وَقَـٰتِلُوهُمْ حَتَّىٰ لَا تَكُونَ فِتْنَةٌۭ وَيَكُونَ ٱلدِّينُ كُلُّهُۥ لِلَّهِ ۚ

Dan perangilah mereka supaya jangan ada fitnah dan supaya agama itu semata-mata untuk Allah.” [Al-Anfâl: 39]

Dalil tentang (ada yang menyembah) matahari dan bulan adalah firman (Allah) Ta’âlâ,

وَمِنْ ءَايَـٰتِهِ ٱلَّيْلُ وَٱلنَّهَارُ وَٱلشَّمْسُ وَٱلْقَمَرُ ۚ لَا تَسْجُدُوا۟ لِلشَّمْسِ وَلَا لِلْقَمَرِ وَٱسْجُدُوا۟ لِلَّهِ ٱلَّذِى خَلَقَهُنَّ إِن كُنتُمْ إِيَّاهُ تَعْبُدُونَ ٣٧

Dan di antara tanda-tanda kekuasaan-Nya ialah malam, siang, matahari dan bulan. Janganlah menyembah matahari maupun bulan, tetapi sembahlah Allah Yang menciptakannya jika kalian hanya hendak menyembah Dia.” [Fushshilat: 37]

Dalil tentang (ada yang menyembah) malaikat adalah firman (Allah) Ta’âlâ,

وَلَا يَأْمُرَكُمْ أَن تَتَّخِذُوا۟ ٱلْمَلَـٰٓئِكَةَ وَٱلنَّبِيِّـۧنَ أَرْبَابًا ۗ

Dan (tidak wajar pula baginya) menyuruh kalian untuk menjadikan malaikat dan para nabi sebagai rabb-rabb.” [Âli‘Imrân: 80]

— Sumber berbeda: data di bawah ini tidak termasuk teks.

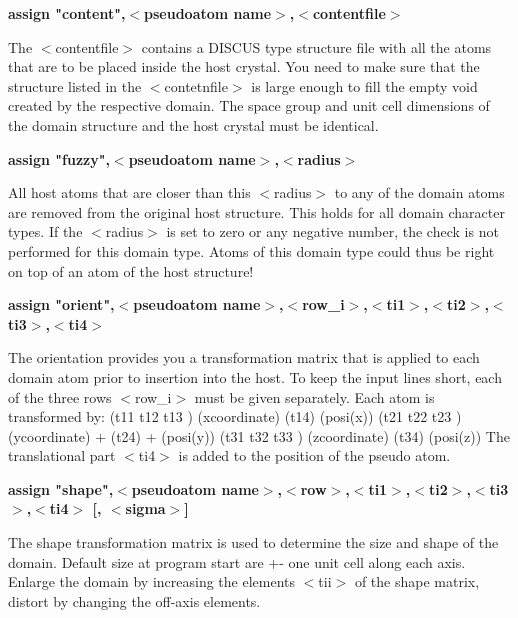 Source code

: {\bf assign "content",$ <$pseudoatom name$> $,$ <$contentfile$> $ \par }
\par
\vspace{3pt}
The $ <$contentfile$> $ contains a DISCUS type structure file with all the 
atoms that are to be placed inside the host crystal. You need to make 
sure that the structure listed in the $ <$contetnfile$> $ is large enough 
to fill the empty void created by the respective domain. 
The space group and unit cell dimensions of the domain structure and 
the host crystal must be identical. 
\par
{\bf assign "fuzzy",$ <$pseudoatom name$> $,$ <$radius$> $ \par }
\par
\vspace{3pt}
All host atoms that are closer than this $ <$radius$> $ to any of the 
domain atoms are removed from the original host structure. This holds 
for all domain character types. 
If the $ <$radius$> $ is set to zero or any negative number, the check is 
not performed for this domain type. Atoms of this domain type could 
thus be right on top of an atom of the host structure! 
\par
{\bf assign "orient",$ <$pseudoatom name$> $,$ <$row\_i$> $,$ <$ti1$> $,$ <$ti2$> $,$ <$ti3$> $,$ <$ti4$> $ \par }
\par
\vspace{3pt}
The orientation provides you a transformation matrix that is applied 
to each domain atom prior to insertion into the host. 
To keep the input lines short, each of the three rows $ <$row\_i$> $ must 
be given separately. 
Each atom is transformed by: 
(t11  t12  t13 ) (xcoordinate)   (t14)   (posi(x)) 
(t21  t22  t23 ) (ycoordinate) + (t24) + (posi(y)) 
(t31  t32  t33 ) (zcoordinate)   (t34)   (posi(z)) 
The translational part $ <$ti4$> $ is added to the position of the 
pseudo atom. 
\par
{\bf assign "shape",$ <$pseudoatom name$> $,$ <$row$> $,$ <$ti1$> $,$ <$ti2$> $,$ <$ti3$> $,$ <$ti4$> $ [, $ <$sigma$> $] \par }
\par
\vspace{3pt}
The shape transformation matrix is used to determine the size and shape 
of the domain. Default size at program start are +- one unit cell 
along each axis. Enlarge the domain by increasing the elements $ <$tii$> $ 
of the shape matrix, distort by changing the off-axis elements.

Dalil tentang (ada yang menyembah) para nabi adalah firman (Allah) Ta’âlâ,

وَإِذْ قَالَ ٱللَّهُ يَـٰعِيسَى ٱبْنَ مَرْيَمَ ءَأَنتَ قُلْتَ لِلنَّاسِ ٱتَّخِذُونِى وَأُمِّىَ إِلَـٰهَيْنِ مِن دُونِ ٱللَّهِ ۖ قَالَ سُبْحَـٰنَكَ مَا يَكُونُ لِىٓ أَنْ أَقُولَ مَا لَيْسَ لِى بِحَقٍّ ۚ إِن كُنتُ قُلْتُهُۥ فَقَدْ عَلِمْتَهُۥ ۚ تَعْلَمُ مَا فِى نَفْسِى وَلَآ أَعْلَمُ مَا فِى نَفْسِكَ ۚ إِنَّكَ أَنتَ عَلَّـٰمُ ٱلْغُيُوبِ ١١٦

Dan (ingatlah) ketika Allah berfirman, ‘Wahai Isa, putra Maryam, adakah kamu mengatakan kepada manusia, ‘Jadikanlah saya dan ibuku sebagai dua orang tuhan selain Allah?’.’ Isa menjawab, ‘Maha Suci Engkau, tidaklah patut bagiku mengatakan sesuatu yang bukan hakku. Jika saya pernah mengatakan hal itu, tentulah Engkau telah mengetahuinya. Engkau mengetahui segala sesuatu yang ada pada diriku, (sedangkan) saya tidak mengetahui sesuatu yang ada pada diri-Mu. Sesungguhnya Engkau Maha Mengetahui perkara ghaib.’.” [Al-Mâ`idah: 116]

Dalil tentang (ada yang menyembah) orang-orang shalih adalah firman (Allah) Ta’âlâ,

أُو۟لَـٰٓئِكَ ٱلَّذِينَ يَدْعُونَ يَبْتَغُونَ إِلَىٰ رَبِّهِمُ ٱلْوَسِيلَةَ أَيُّهُمْ أَقْرَبُ وَيَرْجُونَ رَحْمَتَهُۥ وَيَخَافُونَ عَذَابَهُۥٓ ۚ

Orang-orang, yang mereka seru itu, juga mencari jalan kepada Rabb mereka, siapa di antara mereka yang lebih dekat (kepada Allah), mengharap rahmat-Nya, dan takut akan adzab-Nya.” [Al-Isrâ`: 57]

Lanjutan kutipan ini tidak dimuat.